Quién querría atravesar esta ciudad crujiente,
este sonajero encapotado de polvo, de ceniza tal vez;
quién se arrojaría, azadón en mano,
a buscar ese ruido en los desagües, bajo las lápidas,
a excavar en jardines, al pie de las estatuas,
tras los cristales mismos de los templos
con ese olor a madera rancia, percudida.
Y si no se encuentra, ¿de dónde viene entonces?
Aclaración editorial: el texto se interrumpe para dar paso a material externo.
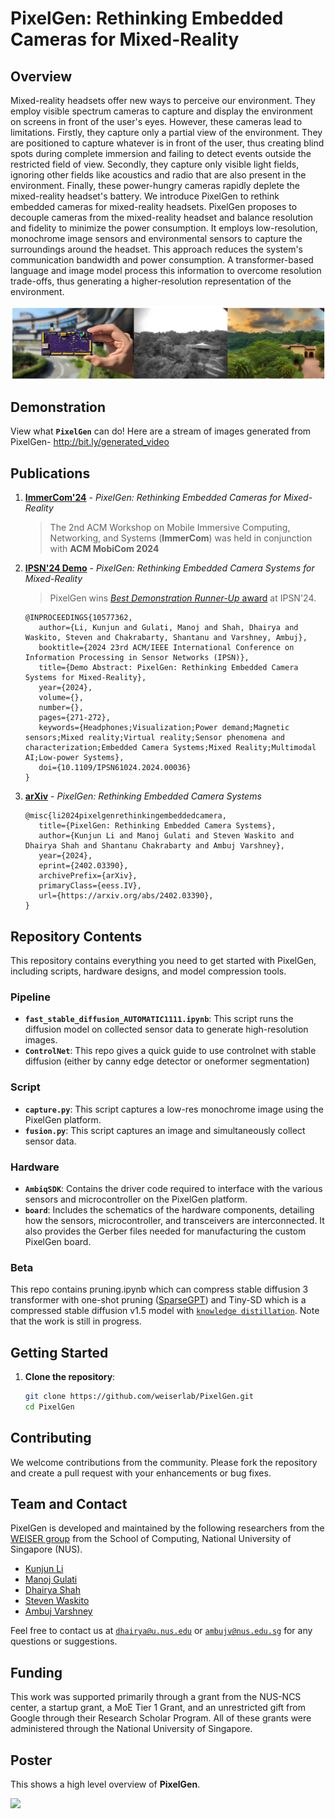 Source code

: # PixelGen: Rethinking Embedded Cameras for Mixed-Reality

## Overview
Mixed-reality headsets offer new ways to perceive our environment. They employ visible spectrum cameras to capture and display the environment on screens in front of the user's eyes. However, these cameras lead to limitations. Firstly, they capture only a partial view of the environment. They are positioned to capture whatever is in front of the user, thus creating blind spots during complete immersion and failing to detect events outside the restricted field of view. Secondly, they capture only visible light fields, ignoring other fields like acoustics and radio that are also present in the environment. Finally, these power-hungry cameras rapidly deplete the mixed-reality headset's battery. We introduce PixelGen to rethink embedded cameras for mixed-reality headsets. PixelGen proposes to decouple cameras from the mixed-reality headset and balance resolution and fidelity to minimize the power consumption. It employs low-resolution, monochrome image sensors and environmental sensors to capture the surroundings around the headset. This approach reduces the system's communication bandwidth and power consumption. A transformer-based language and image model process this information to overcome resolution trade-offs, thus generating a higher-resolution representation of the environment. 

![banner](/assets/banner.png)

## Demonstration
View what **`PixelGen`** can do! Here are a stream of images generated from PixelGen- 
http://bit.ly/generated_video

## Publications
1. [**ImmerCom'24**](https://immercom.github.io/program.html) - *PixelGen: Rethinking Embedded Cameras for Mixed-Reality*
   > The 2nd ACM Workshop on Mobile Immersive Computing, Networking, and Systems (**ImmerCom**) was held in conjunction with **ACM MobiCom 2024**
   
3. [**IPSN'24 Demo**](https://ieeexplore.ieee.org/document/10577362) - *PixelGen: Rethinking Embedded Camera Systems for Mixed-Reality*
   
   > PixelGen wins [*Best Demonstration Runner-Up* award](https://ipsn.acm.org/2024/awards.html) at IPSN'24.
   ```
   @INPROCEEDINGS{10577362,
      author={Li, Kunjun and Gulati, Manoj and Shah, Dhairya and Waskito, Steven and Chakrabarty, Shantanu and Varshney, Ambuj},
      booktitle={2024 23rd ACM/IEEE International Conference on Information Processing in Sensor Networks (IPSN)}, 
      title={Demo Abstract: PixelGen: Rethinking Embedded Camera Systems for Mixed-Reality}, 
      year={2024},
      volume={},
      number={},
      pages={271-272},
      keywords={Headphones;Visualization;Power demand;Magnetic sensors;Mixed reality;Virtual reality;Sensor phenomena and characterization;Embedded Camera Systems;Mixed Reality;Multimodal AI;Low-power Systems},
      doi={10.1109/IPSN61024.2024.00036}
   }
   ```

4. [**arXiv**](https://arxiv.org/abs/2402.03390) - *PixelGen: Rethinking Embedded Camera Systems*
   ```
   @misc{li2024pixelgenrethinkingembeddedcamera,
      title={PixelGen: Rethinking Embedded Camera Systems}, 
      author={Kunjun Li and Manoj Gulati and Steven Waskito and Dhairya Shah and Shantanu Chakrabarty and Ambuj Varshney},
      year={2024},
      eprint={2402.03390},
      archivePrefix={arXiv},
      primaryClass={eess.IV},
      url={https://arxiv.org/abs/2402.03390}, 
   }
   ```

## Repository Contents
This repository contains everything you need to get started with PixelGen, including scripts, hardware designs, and model compression tools.

### Pipeline
- **`fast_stable_diffusion_AUTOMATIC1111.ipynb`**: This script runs the diffusion model on collected sensor data to generate high-resolution images.
- **`ControlNet`**: This repo gives a quick guide to use controlnet with stable diffusion (either by canny edge detector or oneformer segmentation)
  
### Script
- **`capture.py`**: This script captures a low-res monochrome image using the PixelGen platform.
- **`fusion.py`**: This script captures an image and simultaneously collect sensor data.
  
### Hardware
- **`AmbiqSDK`**: Contains the driver code required to interface with the various sensors and microcontroller on the PixelGen platform.
- **`board`**: Includes the schematics of the hardware components, detailing how the sensors, microcontroller, and transceivers are interconnected. It also provides the Gerber files needed for manufacturing the custom PixelGen board.
  
### Beta
This repo contains pruning.ipynb which can compress stable diffusion 3 transformer with one-shot pruning ([SparseGPT](https://arxiv.org/abs/2301.00774)) and Tiny-SD which is a compressed stable diffusion v1.5 model with [`knowledge distillation`](https://github.com/segmind/distill-sd). Note that the work is still in progress.

## Getting Started
1. **Clone the repository**: 
   ```bash
   git clone https://github.com/weiserlab/PixelGen.git
   cd PixelGen
   ```

## Contributing
We welcome contributions from the community. Please fork the repository and create a pull request with your enhancements or bug fixes.

## Team and Contact
PixelGen is developed and maintained by the following researchers from the [WEISER group](https://weiserlab.github.io/ambuj/) from the School of Computing, National University of Singapore (NUS). 
- [Kunjun Li](https://github.com/StargazerX0) 
- [Manoj Gulati](https://github.com/manojgulati)
- [Dhairya Shah](https://github.com/dhairyashah1/)
- [Steven Waskito](https://github.com/stevenantya)
- [Ambuj Varshney](https://github.com/weiserlab/)
  
Feel free to contact us at [`dhairya@u.nus.edu`](mailto:dhairya@u.nus.edu) or [`ambujv@nus.edu.sg`](mailto:ambujv@nus.edu.sg) for any questions or suggestions.

## Funding
This work was supported primarily through a grant from the NUS-NCS center, a startup grant, a MoE Tier 1 Grant, and an unrestricted gift from Google through their Research Scholar Program. All of these grants were administered through the National University of Singapore.

## Poster
This shows a high level overview of **PixelGen**.
<p>
  <img src="/assets/IPSN_2024_PixelGen_Demo.png" width="1050">
</p>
Acaso desde los laberintos de los huesos,
del tornasol de las dudas, de los primeros titubeos
al dar el primer paso, la caricia, la queja
ante el amanecer que parece que tarda;
puede, entonces, que venga ese ruido molesto, como encubierto,
no de las puertas, no de los jardines,
no de ese roble del parque, envejecido y al que nadie atiende,
sino del retintín de los deseos, que no hablan sino avanzan,
con pasito ligero, reposado, suplicando espacio, como silbando
o murmurando apenas.
[El amanuense del barrio]
Pasos
Las dudas nacen, crecen, se reproducen,
pero no mueren.
Esplenden sin fulgor,
danzan como estatuas
y entre su oscura oscuridad
miran la noche sin estrellas
y rompen como el mar en sus espumas.
Entretanto los cuerpos
van perdiéndole el miedo a la belleza,
se acicalan, se lucen,
se turban con la música,
y huelen, palpan, oyen,
y sus pequeñas células el tiempo,
como hexagrama chino, las quema enfurecido.
Y entretanto,
los números no cierran, no concuerdan:
los ríos desaparecen,
como puntas de rápido veneno
los días pasan sin rabiar, sin dejar testamento,
subiendo las colinas, lobas aullantes,
máscaras, mecánicas ilusorias.
Si no fuera que el tiempo nos esculpe,
¿qué sería de sus transparencias,
de sus trepidaciones?
Qué mal nos quedaría celebrar su fragancia.
Y todo, ¿para qué?;
sin infortunios graves, ¿qué sabor da la vida;
qué movimientos sublimes
pueden ser estos pasos que justicieramente damos,
presurosos, continuos,
ya contados tal vez, mas libres y agraciados?